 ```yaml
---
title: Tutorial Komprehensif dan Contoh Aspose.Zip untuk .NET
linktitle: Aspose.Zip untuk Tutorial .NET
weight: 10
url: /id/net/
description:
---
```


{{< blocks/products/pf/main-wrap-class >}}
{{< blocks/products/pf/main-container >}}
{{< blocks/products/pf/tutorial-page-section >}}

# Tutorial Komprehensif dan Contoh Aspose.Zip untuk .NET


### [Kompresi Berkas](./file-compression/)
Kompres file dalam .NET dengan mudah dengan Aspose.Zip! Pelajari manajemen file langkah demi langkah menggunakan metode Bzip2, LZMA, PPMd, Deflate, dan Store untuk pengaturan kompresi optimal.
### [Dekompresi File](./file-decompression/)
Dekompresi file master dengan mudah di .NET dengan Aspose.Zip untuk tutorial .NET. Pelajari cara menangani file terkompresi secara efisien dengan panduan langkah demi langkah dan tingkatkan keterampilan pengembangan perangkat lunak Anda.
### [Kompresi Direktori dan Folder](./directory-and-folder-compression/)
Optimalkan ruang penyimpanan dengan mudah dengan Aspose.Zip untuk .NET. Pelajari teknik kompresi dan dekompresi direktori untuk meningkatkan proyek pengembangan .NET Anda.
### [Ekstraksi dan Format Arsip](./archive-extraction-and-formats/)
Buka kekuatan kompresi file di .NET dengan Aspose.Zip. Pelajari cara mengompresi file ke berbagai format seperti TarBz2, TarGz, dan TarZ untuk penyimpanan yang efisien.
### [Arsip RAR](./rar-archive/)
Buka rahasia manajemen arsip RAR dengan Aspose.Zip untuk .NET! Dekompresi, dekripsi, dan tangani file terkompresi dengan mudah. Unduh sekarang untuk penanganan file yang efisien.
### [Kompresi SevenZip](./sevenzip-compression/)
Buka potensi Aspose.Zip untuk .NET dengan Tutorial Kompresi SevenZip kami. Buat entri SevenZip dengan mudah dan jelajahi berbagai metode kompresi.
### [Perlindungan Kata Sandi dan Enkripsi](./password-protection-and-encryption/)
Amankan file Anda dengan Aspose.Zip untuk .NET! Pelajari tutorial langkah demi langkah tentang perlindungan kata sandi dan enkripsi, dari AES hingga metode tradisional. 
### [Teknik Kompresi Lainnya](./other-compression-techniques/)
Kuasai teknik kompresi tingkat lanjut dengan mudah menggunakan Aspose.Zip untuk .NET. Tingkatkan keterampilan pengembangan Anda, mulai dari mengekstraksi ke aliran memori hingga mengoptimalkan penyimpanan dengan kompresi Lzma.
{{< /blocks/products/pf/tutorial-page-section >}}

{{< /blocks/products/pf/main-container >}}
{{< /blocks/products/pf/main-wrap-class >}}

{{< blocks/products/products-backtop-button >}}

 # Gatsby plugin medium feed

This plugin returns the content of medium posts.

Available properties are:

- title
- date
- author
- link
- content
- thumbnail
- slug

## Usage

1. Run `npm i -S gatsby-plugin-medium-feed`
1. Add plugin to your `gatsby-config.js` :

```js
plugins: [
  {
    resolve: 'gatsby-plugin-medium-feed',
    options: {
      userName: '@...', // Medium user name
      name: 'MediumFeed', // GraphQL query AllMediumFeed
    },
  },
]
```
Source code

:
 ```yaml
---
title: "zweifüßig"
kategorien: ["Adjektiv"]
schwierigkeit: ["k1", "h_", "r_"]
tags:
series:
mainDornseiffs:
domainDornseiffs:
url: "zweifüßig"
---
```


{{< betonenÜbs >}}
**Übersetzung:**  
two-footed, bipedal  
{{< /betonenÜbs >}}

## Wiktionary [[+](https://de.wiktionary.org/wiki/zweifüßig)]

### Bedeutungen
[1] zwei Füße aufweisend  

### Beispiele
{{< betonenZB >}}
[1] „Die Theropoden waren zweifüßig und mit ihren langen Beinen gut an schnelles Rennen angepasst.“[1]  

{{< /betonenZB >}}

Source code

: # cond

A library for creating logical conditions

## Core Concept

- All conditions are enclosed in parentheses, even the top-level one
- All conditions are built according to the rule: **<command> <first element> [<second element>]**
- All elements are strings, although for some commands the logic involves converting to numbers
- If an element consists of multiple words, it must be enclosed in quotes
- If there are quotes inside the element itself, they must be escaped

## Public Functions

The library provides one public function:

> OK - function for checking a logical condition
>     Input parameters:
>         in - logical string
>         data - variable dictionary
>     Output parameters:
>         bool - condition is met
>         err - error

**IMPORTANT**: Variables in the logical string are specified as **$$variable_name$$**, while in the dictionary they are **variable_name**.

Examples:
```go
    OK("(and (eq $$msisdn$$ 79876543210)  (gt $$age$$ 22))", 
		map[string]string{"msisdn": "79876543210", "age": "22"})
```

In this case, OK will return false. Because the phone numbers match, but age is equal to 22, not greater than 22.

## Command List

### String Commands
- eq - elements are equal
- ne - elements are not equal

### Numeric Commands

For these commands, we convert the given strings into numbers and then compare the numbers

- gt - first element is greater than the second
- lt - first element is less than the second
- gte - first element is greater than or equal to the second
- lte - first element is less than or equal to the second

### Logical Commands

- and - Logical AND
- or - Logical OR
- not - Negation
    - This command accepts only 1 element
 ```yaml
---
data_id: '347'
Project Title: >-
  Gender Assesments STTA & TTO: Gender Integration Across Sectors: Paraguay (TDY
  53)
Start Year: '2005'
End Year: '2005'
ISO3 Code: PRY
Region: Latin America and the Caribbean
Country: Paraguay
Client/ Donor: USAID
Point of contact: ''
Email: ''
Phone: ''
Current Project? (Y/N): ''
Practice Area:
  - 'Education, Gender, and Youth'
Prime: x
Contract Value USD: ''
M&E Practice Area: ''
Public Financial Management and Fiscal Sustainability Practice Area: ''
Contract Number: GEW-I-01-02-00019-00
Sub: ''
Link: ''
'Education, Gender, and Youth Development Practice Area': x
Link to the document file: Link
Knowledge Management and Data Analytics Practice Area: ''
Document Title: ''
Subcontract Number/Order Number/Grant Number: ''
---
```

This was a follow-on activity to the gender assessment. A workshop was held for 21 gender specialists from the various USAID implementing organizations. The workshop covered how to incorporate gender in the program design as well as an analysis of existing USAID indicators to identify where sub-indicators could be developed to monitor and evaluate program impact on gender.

§ **What is needed**
Find the string "first" in the material above. Then copy each line that has it.

§ **Expected answer**
- All conditions are built according to the rule: **<command> <first element> [<second element>]**
- gt - first element is greater than the second
- lt - first element is less than the second
- gte - first element is greater than or equal to the second
- lte - first element is less than or equal to the second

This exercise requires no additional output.